Amin Maalouf évoquant les réformes conduit par Deng Xiaoping à partir de 1979

Pour donner toute sa dimension à son récit de l’année 1979, Amin Maalouf en élargit quelque peu la temporalité vers la fin de l’année 1978.

En effet, le 18 décembre 1978, le 11ème Comité central du Parti Communiste Chinois adopte les réformes économiques proposée par Deng Xiaoping. Ce dernier devient, dans les faits, le numéro 1 chinois.

Bien qu’officiellement le successeur de Mao Zedong, Hua Guofeng occupe toujours les principales fonctions du pouvoir.

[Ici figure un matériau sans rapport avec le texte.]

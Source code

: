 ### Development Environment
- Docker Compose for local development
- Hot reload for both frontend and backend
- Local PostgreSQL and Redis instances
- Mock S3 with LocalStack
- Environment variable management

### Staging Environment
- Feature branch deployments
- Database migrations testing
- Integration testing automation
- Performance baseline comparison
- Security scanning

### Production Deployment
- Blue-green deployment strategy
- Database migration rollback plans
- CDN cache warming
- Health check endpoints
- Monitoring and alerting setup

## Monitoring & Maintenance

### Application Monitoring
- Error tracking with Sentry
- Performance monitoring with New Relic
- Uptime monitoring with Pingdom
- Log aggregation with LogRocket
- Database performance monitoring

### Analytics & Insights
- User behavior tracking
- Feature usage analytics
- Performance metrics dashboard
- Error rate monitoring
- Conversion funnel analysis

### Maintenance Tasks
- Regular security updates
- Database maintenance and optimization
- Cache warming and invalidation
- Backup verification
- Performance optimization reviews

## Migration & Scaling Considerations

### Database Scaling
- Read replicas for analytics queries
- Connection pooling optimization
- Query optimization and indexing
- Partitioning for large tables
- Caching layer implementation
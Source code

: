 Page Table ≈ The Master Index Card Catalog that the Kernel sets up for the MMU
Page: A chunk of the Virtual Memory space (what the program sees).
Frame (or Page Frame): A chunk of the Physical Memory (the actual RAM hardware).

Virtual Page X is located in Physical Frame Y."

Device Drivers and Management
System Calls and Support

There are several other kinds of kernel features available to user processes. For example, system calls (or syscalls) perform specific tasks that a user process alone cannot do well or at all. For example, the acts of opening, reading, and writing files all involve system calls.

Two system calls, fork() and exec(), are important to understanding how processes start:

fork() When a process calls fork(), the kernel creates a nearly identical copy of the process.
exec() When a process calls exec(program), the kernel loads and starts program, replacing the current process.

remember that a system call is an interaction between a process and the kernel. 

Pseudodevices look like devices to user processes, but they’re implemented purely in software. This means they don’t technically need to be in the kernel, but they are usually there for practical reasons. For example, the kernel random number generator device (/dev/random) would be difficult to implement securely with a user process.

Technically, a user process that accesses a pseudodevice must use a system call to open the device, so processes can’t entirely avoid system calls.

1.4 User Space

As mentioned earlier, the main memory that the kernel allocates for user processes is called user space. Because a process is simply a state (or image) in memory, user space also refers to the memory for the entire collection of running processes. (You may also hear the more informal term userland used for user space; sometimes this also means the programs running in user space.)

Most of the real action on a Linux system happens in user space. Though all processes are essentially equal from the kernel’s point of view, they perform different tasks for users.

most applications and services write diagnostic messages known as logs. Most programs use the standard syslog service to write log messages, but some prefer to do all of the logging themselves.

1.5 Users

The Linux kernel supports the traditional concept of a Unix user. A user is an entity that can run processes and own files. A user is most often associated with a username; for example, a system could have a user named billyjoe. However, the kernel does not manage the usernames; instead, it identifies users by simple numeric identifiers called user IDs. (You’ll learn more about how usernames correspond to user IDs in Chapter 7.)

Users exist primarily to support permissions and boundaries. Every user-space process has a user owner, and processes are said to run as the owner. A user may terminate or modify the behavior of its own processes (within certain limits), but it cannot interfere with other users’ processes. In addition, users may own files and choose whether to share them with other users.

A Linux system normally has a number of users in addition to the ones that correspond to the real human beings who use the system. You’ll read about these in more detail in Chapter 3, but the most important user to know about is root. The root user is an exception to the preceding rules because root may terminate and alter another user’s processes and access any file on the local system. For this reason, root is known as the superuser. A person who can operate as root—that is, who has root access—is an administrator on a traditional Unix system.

  • Hua Guofeng est Président du Parti communiste chinois depuis qu’il a succédé à Mao le 7 octobre 1976, il le restera encore trois ans jusqu’au 28 juin 1981.
  • Il occupe le poste stratégique de Président de la Commission militaire centrale du Parti communiste chinois. Fonction sur laquelle, il a également succédé à Mao Zedong le 7 octobre 1976. Le 28 juin 1981, Deng Xiaoping le remplacera.
  • Enfin, il est aussi Premier ministre de la république populaire de Chine, poste qu’il a occupé après la mort de Zhou Enlai le 4 février 1976 et qu’il occupera jusqu’au 10 septembre 1980.

Deng Xiaoping en décembre 1978 « n’est que » Vice-Président du Parti communiste chinois et Vice Premier Ministre. Mais tous les historiens l’affirment, c’est Deng qui donne le cap et gouverne.

Mao Zedong est mort le 9 Septembre 1976.

Son premier ministre de toujours Zhou Enlai, Premier ministre de la république populaire de Chine du 1er octobre 1949 au 8 janvier 1976, date de sa mort l’avait précédé de quelques mois dans le paradis des communistes, s’il existe.

C’est Zhou Enlai qui avait permis à Deng Xiaoping de revenir en grâce, après des années d’humiliation dues aux purges maoistes. Il lui faudra un peu de temps pour asseoir son autorité et écarter Hua Guofeng.

<La petite histoire> nous raconte que Zhou Enlai et Deng Xiaoping se sont rencontrés en France, à Montargis :

« Ho Chi Minh, Pol Pot, [Zhou Enlai, Deng Xiaoping]. .. La France a servi de terrain d’apprentissage à bien des révolutionnaires du XXe siècle. On sait moins que les acteurs du Grand Bond en avant chinois y ont fait leurs gammes, découvrant le marxisme pour les uns, fortifiant des convictions socialistes déjà bien ancrées pour les autres.
De 1902 à 1927, 4 000 jeunes intellectuels sont venus étudier et travailler en France, en particulier à Montargis. Beaucoup sont devenus les cadres de la révolution chinoise. Montargis l’avait presque oublié. Pourtant, en Chine, depuis de longues décennies, la petite ville du Loiret est célébrée dans l’histoire officielle comme le berceau de la Chine nouvelle. »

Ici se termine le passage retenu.